[Saved entries]
BEGIN
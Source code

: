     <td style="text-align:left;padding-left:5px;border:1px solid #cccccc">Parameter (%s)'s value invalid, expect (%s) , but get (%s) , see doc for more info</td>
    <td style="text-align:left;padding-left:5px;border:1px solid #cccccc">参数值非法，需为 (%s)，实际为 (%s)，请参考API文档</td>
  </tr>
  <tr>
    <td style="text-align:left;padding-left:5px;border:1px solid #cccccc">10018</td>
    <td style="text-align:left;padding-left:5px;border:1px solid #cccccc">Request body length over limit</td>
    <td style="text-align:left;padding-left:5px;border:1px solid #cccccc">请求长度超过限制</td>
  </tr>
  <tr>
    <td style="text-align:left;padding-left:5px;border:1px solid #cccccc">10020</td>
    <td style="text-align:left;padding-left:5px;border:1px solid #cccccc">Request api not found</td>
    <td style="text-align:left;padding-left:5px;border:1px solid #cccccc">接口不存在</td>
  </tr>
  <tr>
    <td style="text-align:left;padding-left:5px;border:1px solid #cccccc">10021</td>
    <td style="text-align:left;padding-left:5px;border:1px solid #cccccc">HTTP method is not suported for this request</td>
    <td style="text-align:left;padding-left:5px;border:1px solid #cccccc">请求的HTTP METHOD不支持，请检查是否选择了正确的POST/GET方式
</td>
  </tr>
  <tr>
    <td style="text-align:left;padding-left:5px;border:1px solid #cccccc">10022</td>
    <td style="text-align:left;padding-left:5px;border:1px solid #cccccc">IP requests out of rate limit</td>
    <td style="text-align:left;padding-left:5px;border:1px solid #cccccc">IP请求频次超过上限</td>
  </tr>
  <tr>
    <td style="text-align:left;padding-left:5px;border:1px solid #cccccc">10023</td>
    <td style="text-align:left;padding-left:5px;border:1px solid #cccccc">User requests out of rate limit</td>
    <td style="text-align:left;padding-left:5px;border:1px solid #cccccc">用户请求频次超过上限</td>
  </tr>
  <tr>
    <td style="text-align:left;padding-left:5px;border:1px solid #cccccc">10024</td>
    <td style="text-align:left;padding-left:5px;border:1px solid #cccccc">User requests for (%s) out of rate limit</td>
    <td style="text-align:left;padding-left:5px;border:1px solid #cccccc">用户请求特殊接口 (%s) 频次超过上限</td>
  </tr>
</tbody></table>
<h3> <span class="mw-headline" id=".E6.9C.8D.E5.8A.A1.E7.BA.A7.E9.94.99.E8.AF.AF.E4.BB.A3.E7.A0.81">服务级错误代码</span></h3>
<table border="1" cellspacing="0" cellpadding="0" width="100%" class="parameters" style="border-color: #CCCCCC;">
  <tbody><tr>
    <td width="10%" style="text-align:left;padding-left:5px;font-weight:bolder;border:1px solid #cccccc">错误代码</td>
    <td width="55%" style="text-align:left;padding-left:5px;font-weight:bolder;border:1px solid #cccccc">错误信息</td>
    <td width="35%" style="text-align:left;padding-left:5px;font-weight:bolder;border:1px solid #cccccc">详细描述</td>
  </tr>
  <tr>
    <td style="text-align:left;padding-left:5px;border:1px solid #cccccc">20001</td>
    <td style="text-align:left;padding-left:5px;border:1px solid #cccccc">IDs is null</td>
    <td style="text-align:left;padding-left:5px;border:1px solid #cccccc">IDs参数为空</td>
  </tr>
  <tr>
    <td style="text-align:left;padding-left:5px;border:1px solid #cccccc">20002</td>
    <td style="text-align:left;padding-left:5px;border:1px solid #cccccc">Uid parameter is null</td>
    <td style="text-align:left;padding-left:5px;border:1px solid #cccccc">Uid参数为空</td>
END
AIM OF THE EXERCISE >> For each line in the data that holds the word "weight", copy the line.

EXPECTED ANSWER >>
    <td width="10%" style="text-align:left;padding-left:5px;font-weight:bolder;border:1px solid #cccccc">错误代码</td>
    <td width="55%" style="text-align:left;padding-left:5px;font-weight:bolder;border:1px solid #cccccc">错误信息</td>
    <td width="35%" style="text-align:left;padding-left:5px;font-weight:bolder;border:1px solid #cccccc">详细描述</td>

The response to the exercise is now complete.